Bundan sonra Zonguldak’ta olan münferit olayları fotoğrafsız, değerlendireceğim
Yayla İlkokulunda meydana gelen bir olay var gündemde.
İddiaya göre; okulda bir öğretmen, sınıfta bir öğrencisine kağıt yediriyor. Çocuk bunu akşam babasına anlatıyor ve baba ertesi gün okula giderek müdüre çıkıyor. O sırada müdürün odasına giren öğretmene’’ ben de sana bunu yedireyim mi ?’’ diye sorunca ,aralarında kavga çıkıyor. İkisi de karakolda ifade vererek , bir birinden şikayetçi olmuyor. Çünkü ikisi de hatalı davrandığını biliyor.
Olay yerel basına yansıyor.
Bunun üzerine Zonguldak’taki bir öğretmen sendikası ‘’öğretmene şiddete hayır ‘’eylemi yapıyor.
Bu olayda bir sürü davranış hatası var. İhmal var. Görevi kötü kullanmak var. Mesleğine aykırı davranmak var. Öğretmene şiddet var, öğrenciye şiddet var . Ama bu olayda bir tek pedagog yok.
Bu olaya maruz kalan çocuk ömür boyu unutamayacağı bir travma yaşadı ama uzman birinden destek görmedi.
Velisi okula gitmek yerine polise şikayet etmeliydi , bunu tercih etmeyerek direk hesap sormaya gitti.
Bu olayda çocuğun beyanına ve sınıfta herkesin gözü önünde olmasına rağmen öğretmen açığa alınmadı Çocuğun ağzına bir kağıt sokarak yedirmeye çalışan birinin eğitimci olmaması gerek.
Bir de lafım sendikaya ; meslek kutsaldır ama kişiler kutsal değildir. Her meslekte olduğu gibi okullarda olmaması gereken görevliler var. Keşke yaptığınız protestoda sadece öğretmenlere şiddeti değil, çocuğa şiddeti de protesto etseydiniz. Şimdi siz bir öğrencinin kendisine uygulanacak her türlü baskı ,muamele ,tacizi ailesine anlatırsa ne olacağını göstermiş oldunuz.
Zonguldak’ın en prestijli olan bir okulda olanlara bakın.
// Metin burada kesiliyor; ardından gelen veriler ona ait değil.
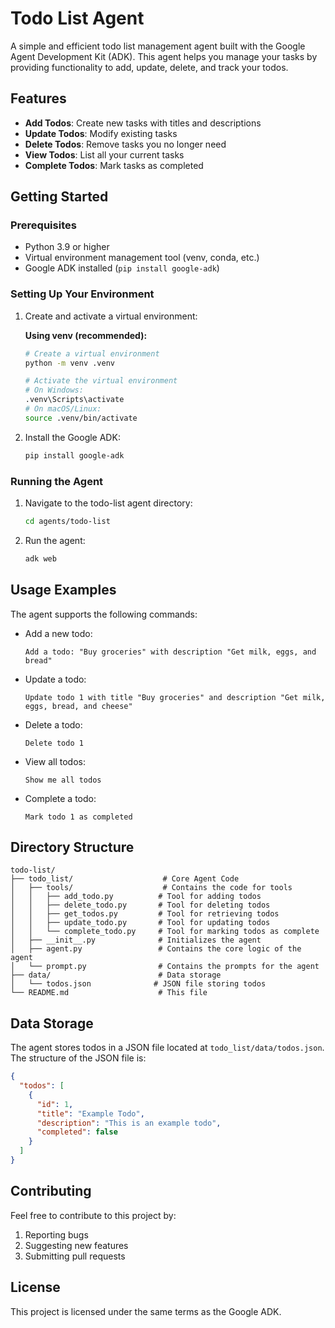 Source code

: # Todo List Agent

A simple and efficient todo list management agent built with the Google Agent Development Kit (ADK). This agent helps you manage your tasks by providing functionality to add, update, delete, and track your todos.

## Features

- **Add Todos**: Create new tasks with titles and descriptions
- **Update Todos**: Modify existing tasks
- **Delete Todos**: Remove tasks you no longer need
- **View Todos**: List all your current tasks
- **Complete Todos**: Mark tasks as completed

## Getting Started

### Prerequisites

- Python 3.9 or higher
- Virtual environment management tool (venv, conda, etc.)
- Google ADK installed (`pip install google-adk`)

### Setting Up Your Environment

1. Create and activate a virtual environment:

   **Using venv (recommended):**

   ```bash
   # Create a virtual environment
   python -m venv .venv

   # Activate the virtual environment
   # On Windows:
   .venv\Scripts\activate
   # On macOS/Linux:
   source .venv/bin/activate
   ```

2. Install the Google ADK:
   ```bash
   pip install google-adk
   ```

### Running the Agent

1. Navigate to the todo-list agent directory:

   ```bash
   cd agents/todo-list
   ```

2. Run the agent:
   ```bash
   adk web
   ```

## Usage Examples

The agent supports the following commands:

- Add a new todo:

  ```
  Add a todo: "Buy groceries" with description "Get milk, eggs, and bread"
  ```

- Update a todo:

  ```
  Update todo 1 with title "Buy groceries" and description "Get milk, eggs, bread, and cheese"
  ```

- Delete a todo:

  ```
  Delete todo 1
  ```

- View all todos:

  ```
  Show me all todos
  ```

- Complete a todo:
  ```
  Mark todo 1 as completed
  ```

## Directory Structure

```
todo-list/
├── todo_list/                    # Core Agent Code
│   ├── tools/                    # Contains the code for tools
│   │   ├── add_todo.py          # Tool for adding todos
│   │   ├── delete_todo.py       # Tool for deleting todos
│   │   ├── get_todos.py         # Tool for retrieving todos
│   │   ├── update_todo.py       # Tool for updating todos
│   │   └── complete_todo.py     # Tool for marking todos as complete
│   ├── __init__.py              # Initializes the agent
│   ├── agent.py                 # Contains the core logic of the agent
│   └── prompt.py                # Contains the prompts for the agent
├── data/                        # Data storage
│   └── todos.json              # JSON file storing todos
└── README.md                    # This file
```

## Data Storage

The agent stores todos in a JSON file located at `todo_list/data/todos.json`. The structure of the JSON file is:

```json
{
  "todos": [
    {
      "id": 1,
      "title": "Example Todo",
      "description": "This is an example todo",
      "completed": false
    }
  ]
}
```

## Contributing

Feel free to contribute to this project by:

1. Reporting bugs
2. Suggesting new features
3. Submitting pull requests

## License

This project is licensed under the same terms as the Google ADK.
Oysa; çocukların ders haricinde davranış bozuklukları varsa uzmanlar tarafından değerlendirilip ,durumuna göre aile yönlendirilmeliydi. Bu durumu organize etmek sadece okul idaresine ait olmamalı. Destek kurumlar olmalı. Aile ve Sosyal Hizmetler Bakanlığı Çocuk Dairesi devreye girmeliydi. Çocuğun davranışlarına göre gidecekleri bir yol bulunmalıydı. Batı da davranış bozuklukları olan çocuklar için faklı kategoride okullar var. Yoksa çocuğun ağzına kağıt tıkarak disiplin sağlamanın eğitim ile yakından uzaktan ilgisi yoktur.
Türkiye’deki şiddet ; sadece öğretmene, çocuğa , kadına diye ayrı ayrı değerlendirilmemeli.
Türkiye’deki şiddet toplumsal bir hastalıktır. Bu hastalık güçlünün güçsüze uyguladığı bir eğilimden kaynaklanır.
Yani ahlakidir.
Panzehiri ise yine ilk önce eğitimdir. Sonrasında hukuksal yaptırımla çözülebilir.
Herkes bir ülkenin okul sisteminden geçer, İşte burada anlaşılır ileride kimin kim olacağı. Tedbir eğitim sistemi içinde alınmalı. Bir öğrencinin ileride potansiyel suçlu olup olmayacağı , bir öğretmenin eğitimci olup olamayacağı bile eğitim sistemi içinde anlaşılmalı. Eğitimin sadece hesap kitap olayı olmadığını anladığımızda düzeleceğiz, toplumsal ahlak çöküntüsünü yeneceğiz.
Bu olayı yaşayan her yüz veliden sekseni , polise gitmek aklına gelse de bunun yerine okulu gidip, basar. Çünkü şikayet ettiğinde bir işe yaramayacağı düşüncesine kapılır. İşte bu bile eğitim sistemi ile alakalı bir algıdır.